Au Canada et au Québec, peu de données sont disponibles sur les dépenses personnelles des ménages pour des services de soutien à domicile. Néanmoins, des données de l’Organisation de coopération et de développement économiques (OCDE) montrent que le Canada est l’un des pays où les ménages consacrent la proportion la plus élevée de leurs dépenses de santé pour des soins de longue durée, ce qui inclut des services d’hébergement et de soutien à domicile.
«Au Québec, on a une des populations les plus vieillissantes au monde et malgré cela, on est sous la moyenne de l’OCDE pour la proportion de notre PIB consacrée aux dépenses en soins de longue durée. Il y a un rattrapage très important à faire», affirme Mme Plourde.
Mais même si le gouvernement investit massivement, comment réussir le virage vers le soutien à domicile dans le contexte de pénurie de personnel? Selon la chercheuse, avec les sommes adéquates dans le réseau public, la main-d’œuvre qui a migré vers le secteur privé sera tentée de revenir au public puisque les établissements seront en mesure d’offrir des conditions de travail attrayantes.
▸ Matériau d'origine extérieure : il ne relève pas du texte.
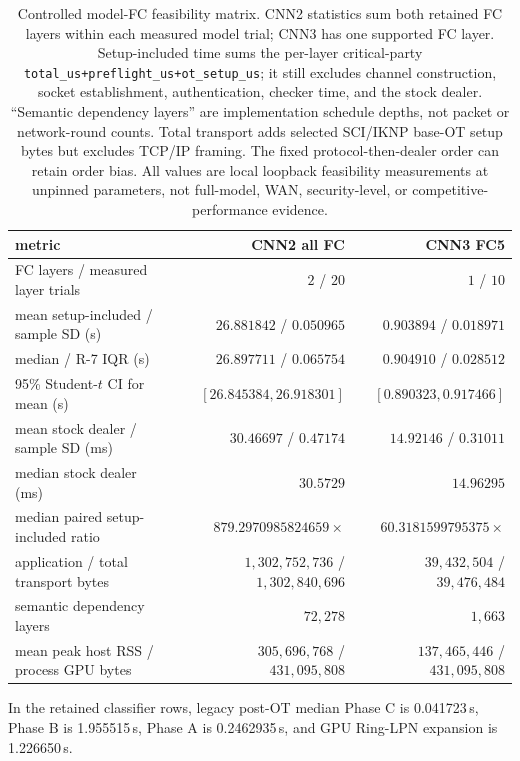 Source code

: \documentclass[11pt]{article}
\begin{document}
\begin{table}[ht]
\centering
\small
\begin{tabular}{@{}l rr@{}}
\toprule
metric & CNN2 all FC & CNN3 FC5\\
\midrule
FC layers / measured layer trials & $2$ / $20$ & $1$ / $10$\\
mean setup-included / sample SD (s) & $26.881842$ / $0.050965$ & $0.903894$ / $0.018971$\\
median / R-7 IQR (s) & $26.897711$ / $0.065754$ & $0.904910$ / $0.028512$\\
95\% Student-$t$ CI for mean (s) & $[26.845384,26.918301]$ & $[0.890323,0.917466]$\\
mean stock dealer / sample SD (ms) & $30.46697$ / $0.47174$ & $14.92146$ / $0.31011$\\
median stock dealer (ms) & $30.5729$ & $14.96295$\\
median paired setup-included ratio & $879.2970985824659\times$ & $60.3181599795375\times$\\
application / total transport bytes & $1{,}302{,}752{,}736$ / $1{,}302{,}840{,}696$ & $39{,}432{,}504$ / $39{,}476{,}484$\\
semantic dependency layers & $72{,}278$ & $1{,}663$\\
mean peak host RSS / process GPU bytes & $305{,}696{,}768$ / $431{,}095{,}808$ & $137{,}465{,}446$ / $431{,}095{,}808$\\
\bottomrule
\end{tabular}
\caption{Controlled model-FC feasibility matrix. CNN2 statistics sum both
retained FC layers within each measured model trial; CNN3 has one supported FC
layer. Setup-included time sums the per-layer critical-party
\texttt{total\_us+preflight\_us+ot\_setup\_us}; it still excludes channel
construction, socket establishment, authentication, checker time, and the
stock dealer. ``Semantic dependency layers'' are implementation schedule
depths, not packet or network-round counts. Total transport adds selected
SCI/IKNP base-OT setup bytes but excludes TCP/IP framing. The fixed
protocol-then-dealer order can retain order bias. All values are local
loopback feasibility measurements at unpinned parameters, not full-model,
WAN, security-level, or competitive-performance evidence.}
\label{tab:cnnmatrix}
\end{table}

In the retained classifier rows, legacy post-OT median Phase C is 0.041723\,s, Phase B is
1.955515\,s, Phase A is 0.2462935\,s, and GPU Ring-LPN expansion is
1.226650\,s.
\end{document}
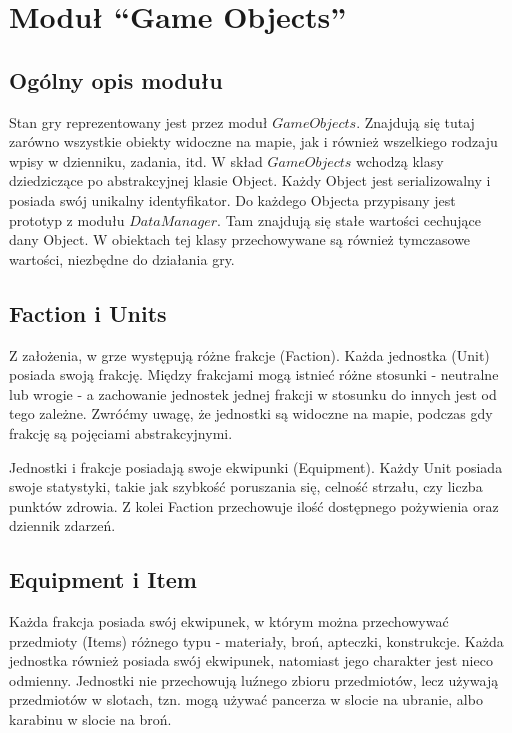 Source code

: \documentclass[licencjacka]{pracamgr}
\begin{document}
  \section{Moduł ``Game Objects''}
    \subsection{Ogólny opis modułu}
      Stan gry reprezentowany jest przez moduł $GameObjects$. Znajdują się tutaj zarówno wszystkie obiekty widoczne na
      mapie, jak i również wszelkiego rodzaju wpisy w dzienniku, zadania, itd. W skład $GameObjects$ wchodzą klasy
      dziedziczące po abstrakcyjnej klasie Object. Każdy Object jest serializowalny i posiada swój unikalny
      identyfikator. Do każdego Objecta przypisany jest prototyp z modułu $DataManager$. Tam znajdują się stałe
      wartości cechujące dany Object. W obiektach tej klasy przechowywane są również tymczasowe wartości, niezbędne
      do działania gry.

    \subsection{Faction i Units}
      Z założenia, w grze występują różne frakcje (Faction). Każda jednostka (Unit) posiada swoją frakcję. Między
      frakcjami mogą istnieć różne stosunki - neutralne lub wrogie - a zachowanie jednostek jednej frakcji w stosunku
      do innych jest od tego zależne. Zwróćmy uwagę, że jednostki są widoczne na mapie, podczas gdy frakcję są
      pojęciami abstrakcyjnymi.

      Jednostki i frakcje posiadają swoje ekwipunki (Equipment). Każdy Unit posiada swoje statystyki, takie jak
      szybkość poruszania się, celność strzału, czy liczba punktów zdrowia. Z kolei Faction przechowuje ilość
      dostępnego pożywienia oraz dziennik zdarzeń.

    \subsection{Equipment i Item}
      Każda frakcja posiada swój ekwipunek, w którym można przechowywać przedmioty (Items) różnego typu - materiały,
      broń, apteczki, konstrukcje. Każda jednostka również posiada swój ekwipunek, natomiast jego charakter jest nieco
      odmienny. Jednostki nie przechowują luźnego zbioru przedmiotów, lecz używają przedmiotów w slotach, tzn. mogą
      używać pancerza w slocie na ubranie, albo karabinu w slocie na broń.
\end{document}
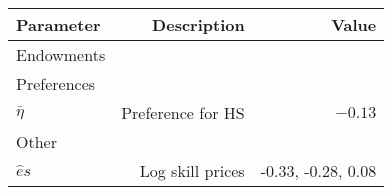 \begin{tabular}{lrr}
\hline
Parameter & Description  & Value  \\
\hline
Endowments &   &   \\
Preferences &   &   \\
$\bar{\eta}$ & Preference for HS  & $-0.13$  \\
Other &   &   \\
$\hat{e}{s}$ & Log skill prices  & -0.33, -0.28, 0.08  \\
\hline
\end{tabular}%
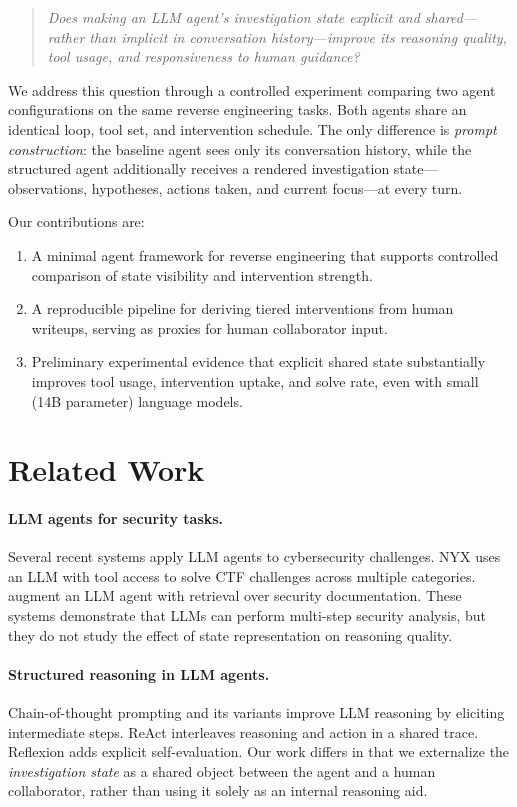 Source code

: \documentclass[letterpaper]{article}
\begin{document}
\begin{quote}
\emph{Does making an LLM agent's investigation state explicit and shared---rather than implicit in conversation history---improve its reasoning quality, tool usage, and responsiveness to human guidance?}
\end{quote}

We address this question through a controlled experiment comparing two agent configurations on the same reverse engineering tasks.
Both agents share an identical loop, tool set, and intervention schedule.
The only difference is \emph{prompt construction}: the baseline agent sees only its conversation history, while the structured agent additionally receives a rendered investigation state---observations, hypotheses, actions taken, and current focus---at every turn.

Our contributions are:
\begin{enumerate}
    \item A minimal agent framework for reverse engineering that supports controlled comparison of state visibility and intervention strength.
    \item A reproducible pipeline for deriving tiered interventions from human writeups, serving as proxies for human collaborator input.
    \item Preliminary experimental evidence that explicit shared state substantially improves tool usage, intervention uptake, and solve rate, even with small (14B parameter) language models.
\end{enumerate}

\section{Related Work}

\paragraph{LLM agents for security tasks.}
Several recent systems apply LLM agents to cybersecurity challenges.
NYX \citep{shao2024nyx} uses an LLM with tool access to solve CTF challenges across multiple categories.
\citet{yang2024rag} augment an LLM agent with retrieval over security documentation.
These systems demonstrate that LLMs can perform multi-step security analysis, but they do not study the effect of state representation on reasoning quality.

\paragraph{Structured reasoning in LLM agents.}
Chain-of-thought prompting \citep{wei2022chain} and its variants improve LLM reasoning by eliciting intermediate steps.
ReAct \citep{yao2023react} interleaves reasoning and action in a shared trace.
Reflexion \citep{shinn2023reflexion} adds explicit self-evaluation.
Our work differs in that we externalize the \emph{investigation state} as a shared object between the agent and a human collaborator, rather than using it solely as an internal reasoning aid.
\end{document}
Surtout pas chapeauté par Santé Québec, dit l’IRIS
L’IRIS est d’avis que la gestion des services à domicile ne doit pas être confiée à Santé Québec. «Déjà, avec les CISSS et les CIUSSS il y a eu une forte centralisation et une bureaucratisation des services, notamment en soutien à domicile. Et ça s’est traduit par une détérioration de la qualité des services, par une détérioration de l’accès aux services aussi», soutient Mme Plourde.
Elle poursuit en disant que «cette centralisation est venue avec l’imposition de méthodes de gestion très hiérarchiques, très axées sur des statistiques de reddition de comptes». Selon l’experte en politique de santé, ces méthodes ont eu pour effet de réduire l’autonomie des professionnels, de détériorer les conditions de travail et de déshumaniser les services.
«On considère qu’avec la création de Santé Québec on va encore plus loin dans cette direction, avec une centralisation encore plus grande des services», indique Mme Plourde. Elle souligne que les pays qui sont considérés comme des modèles en matière de soutien à domicile ont mis en place des services décentralisés, davantage gérés par des milieux locaux.
L’IRIS croit que le Québec devrait aller dans cette direction en confiant ces services à de nouvelles instances locales avec une gestion de proximité pour être en mesure de bien adapter les services aux besoins de la population.
«On propose de confier la prestation des services aux CLSC, donc que ce soit les employés des CLSC qui soient responsables de donner les services parce qu’actuellement, ces services sont sous-traités à des fournisseurs privés. Et on recommande de confier la gestion de ces services à des pôles sociaux, donc des instances démocratiques locales qui seraient réparties sur l’ensemble du territoire québécois», détaille Mme Plourde.
Pour l’aspect de gestion, il s’agirait de la création de nouvelles instances qui seraient élues démocratiquement. Dans la vision de l’IRIS, des représentants de la population, des professionnels et des gestionnaires feraient partie de ces groupes de gestion. Les CLSC devraient rendre des comptes à ces instances.
La Coalition pour la dignité des aînés voit d’un bon œil la proposition que la prestation des soins à domicile soit faite par le personnel des CLSC, soulignant que plusieurs organisations le demandent depuis des années. «Nos CLSC doivent être plus que des guichets d’information. On doit les doter des ressources spécialisées adéquates pour qu’ils soient en mesure d’évaluer les besoins des aînés, d’offrir le soin requis s’il est plus efficace de le faire directement, sinon de référer l’aîné au bon professionnel ou au bon prestataire de soins et services à domicile», fait valoir Mme Tremblay.